Source data Block Start

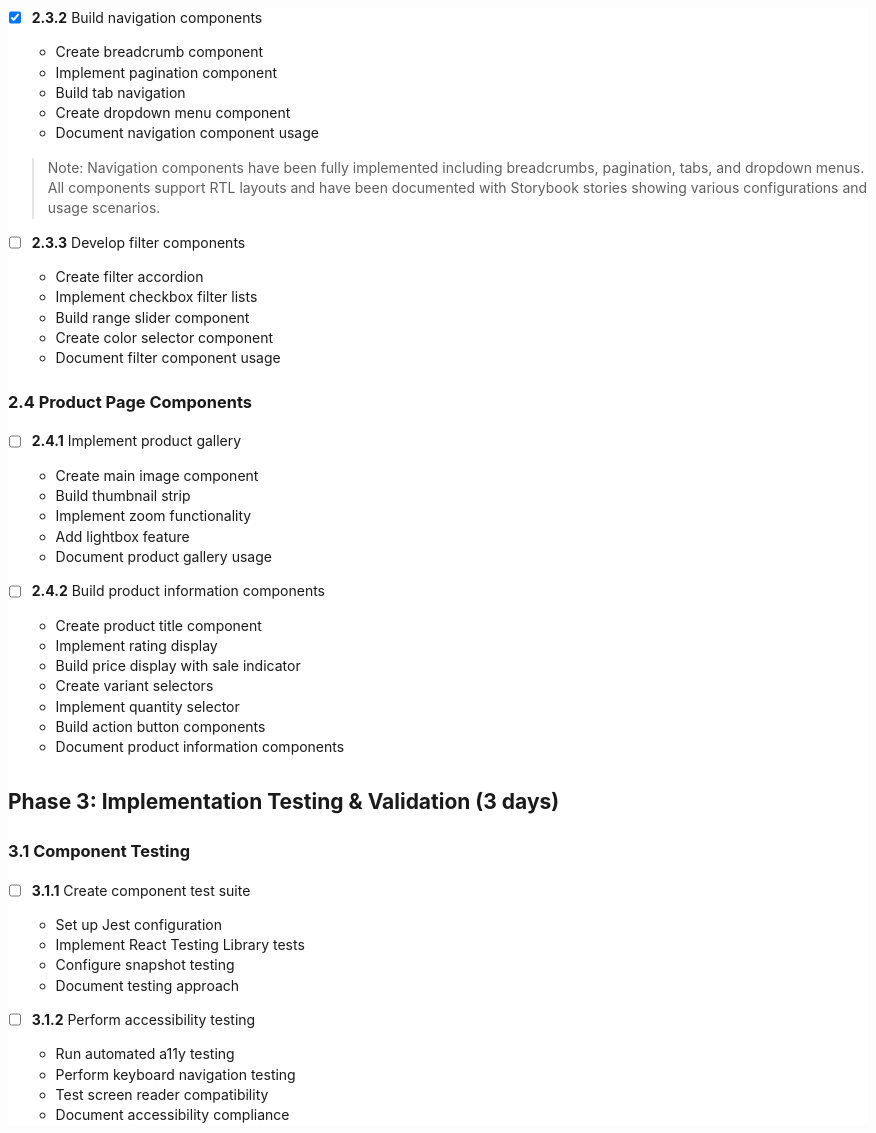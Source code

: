 - [x] **2.3.2** Build navigation components

  - Create breadcrumb component
  - Implement pagination component
  - Build tab navigation
  - Create dropdown menu component
  - Document navigation component usage

> Note: Navigation components have been fully implemented including breadcrumbs, pagination, tabs, and dropdown menus. All components support RTL layouts and have been documented with Storybook stories showing various configurations and usage scenarios.

- [ ] **2.3.3** Develop filter components

  - Create filter accordion
  - Implement checkbox filter lists
  - Build range slider component
  - Create color selector component
  - Document filter component usage

### 2.4 Product Page Components

- [ ] **2.4.1** Implement product gallery

  - Create main image component
  - Build thumbnail strip
  - Implement zoom functionality
  - Add lightbox feature
  - Document product gallery usage

- [ ] **2.4.2** Build product information components
  - Create product title component
  - Implement rating display
  - Build price display with sale indicator
  - Create variant selectors
  - Implement quantity selector
  - Build action button components
  - Document product information components

## Phase 3: Implementation Testing & Validation (3 days)

### 3.1 Component Testing

- [ ] **3.1.1** Create component test suite

  - Set up Jest configuration
  - Implement React Testing Library tests
  - Configure snapshot testing
  - Document testing approach

- [ ] **3.1.2** Perform accessibility testing
  - Run automated a11y testing
  - Perform keyboard navigation testing
  - Test screen reader compatibility
  - Document accessibility compliance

Source data Block End

Restate exactly, please, only the lines between the start of the data and the line containing "- [ ] **3.1.1** Create component test suite", both ends included, skipping the pictures.

**Task answer:**
Source code

: - [x] **2.3.2** Build navigation components

  - Create breadcrumb component
  - Implement pagination component
  - Build tab navigation
  - Create dropdown menu component
  - Document navigation component usage

> Note: Navigation components have been fully implemented including breadcrumbs, pagination, tabs, and dropdown menus. All components support RTL layouts and have been documented with Storybook stories showing various configurations and usage scenarios.

- [ ] **2.3.3** Develop filter components

  - Create filter accordion
  - Implement checkbox filter lists
  - Build range slider component
  - Create color selector component
  - Document filter component usage

### 2.4 Product Page Components

- [ ] **2.4.1** Implement product gallery

  - Create main image component
  - Build thumbnail strip
  - Implement zoom functionality
  - Add lightbox feature
  - Document product gallery usage

- [ ] **2.4.2** Build product information components
  - Create product title component
  - Implement rating display
  - Build price display with sale indicator
  - Create variant selectors
  - Implement quantity selector
  - Build action button components
  - Document product information components

## Phase 3: Implementation Testing & Validation (3 days)

### 3.1 Component Testing

- [ ] **3.1.1** Create component test suite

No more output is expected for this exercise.